**Exercise directions:** Copying task for the records below: reproduce each one exactly and drop the pictures.

(Dataset entries)

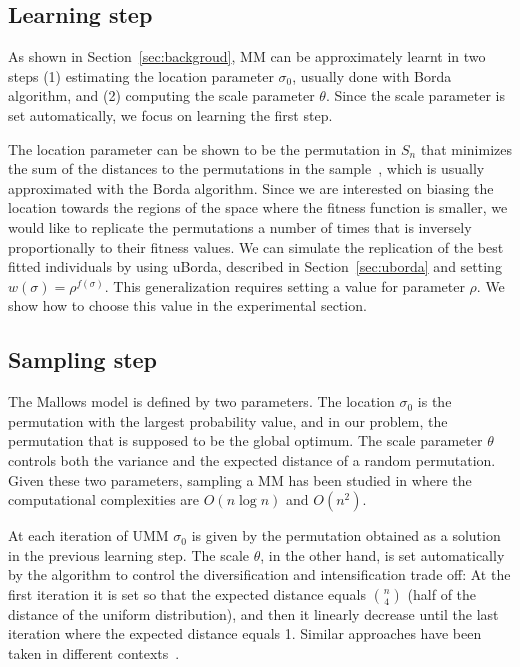 \documentclass[runningheads]{llncs}
\begin{document}
\subsection{Learning step}\label{sec:learning}

As shown in Section~\ref{sec:backgroud}, MM can be approximately learnt in two steps (1) estimating the location parameter $\sigma_0$, usually done with Borda algorithm, and (2) computing the scale parameter $\theta$. Since the scale parameter is set automatically, we focus on learning the first step. 

The location parameter can be shown to be the permutation in $S_n$ that minimizes the sum of the distances to the permutations in the sample~\cite{gMallows}, which is usually approximated with the Borda algorithm. Since we are interested on biasing the location towards the regions of the space where the fitness function is smaller, we would like to replicate the permutations a number of times that is inversely proportionally to their fitness values.
We can simulate the replication of the best fitted individuals by using uBorda, described in Section~\ref{sec:uborda} and setting $w(\sigma)=\rho^{f(\sigma)}$. This generalization requires setting a value for parameter $\rho$. We show how to choose this value in the experimental section. 


\subsection{Sampling step}
The Mallows model is defined by two parameters. The location $\sigma_0$ is the permutation with the largest probability value, and in our problem, the permutation that is supposed to be the global optimum. The scale parameter $\theta$ controls both the variance and the expected distance of a random permutation. Given these two parameters, sampling a MM has been studied in \cite{Collas}\cite{Irurozki2016b}\cite{Regenwetter2004} where the computational complexities are $O(n\log n)$ and $O(n^2)$.


At each iteration of UMM $\sigma_0$ is given by the permutation obtained as a solution in the previous learning step. The scale $\theta$, in the other hand, is set automatically by the algorithm to control the diversification and intensification trade off: At the first iteration it is set so that the expected distance equals  ${n\choose 4}$ (half of the distance of the uniform distribution), and then it linearly decrease until the last iteration where the expected distance equals 1. Similar approaches have been taken in different contexts~\cite{arza2019approaching}.
\end{document}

**Answer for this exercise:**
 \documentclass[runningheads]{llncs}
\begin{document}
\subsection{Learning step}\label{sec:learning}

As shown in Section~\ref{sec:backgroud}, MM can be approximately learnt in two steps (1) estimating the location parameter $\sigma_0$, usually done with Borda algorithm, and (2) computing the scale parameter $\theta$. Since the scale parameter is set automatically, we focus on learning the first step. 

The location parameter can be shown to be the permutation in $S_n$ that minimizes the sum of the distances to the permutations in the sample~\cite{gMallows}, which is usually approximated with the Borda algorithm. Since we are interested on biasing the location towards the regions of the space where the fitness function is smaller, we would like to replicate the permutations a number of times that is inversely proportionally to their fitness values.
We can simulate the replication of the best fitted individuals by using uBorda, described in Section~\ref{sec:uborda} and setting $w(\sigma)=\rho^{f(\sigma)}$. This generalization requires setting a value for parameter $\rho$. We show how to choose this value in the experimental section. 


\subsection{Sampling step}
The Mallows model is defined by two parameters. The location $\sigma_0$ is the permutation with the largest probability value, and in our problem, the permutation that is supposed to be the global optimum. The scale parameter $\theta$ controls both the variance and the expected distance of a random permutation. Given these two parameters, sampling a MM has been studied in \cite{Collas}\cite{Irurozki2016b}\cite{Regenwetter2004} where the computational complexities are $O(n\log n)$ and $O(n^2)$.


At each iteration of UMM $\sigma_0$ is given by the permutation obtained as a solution in the previous learning step. The scale $\theta$, in the other hand, is set automatically by the algorithm to control the diversification and intensification trade off: At the first iteration it is set so that the expected distance equals  ${n\choose 4}$ (half of the distance of the uniform distribution), and then it linearly decrease until the last iteration where the expected distance equals 1. Similar approaches have been taken in different contexts~\cite{arza2019approaching}.
\end{document}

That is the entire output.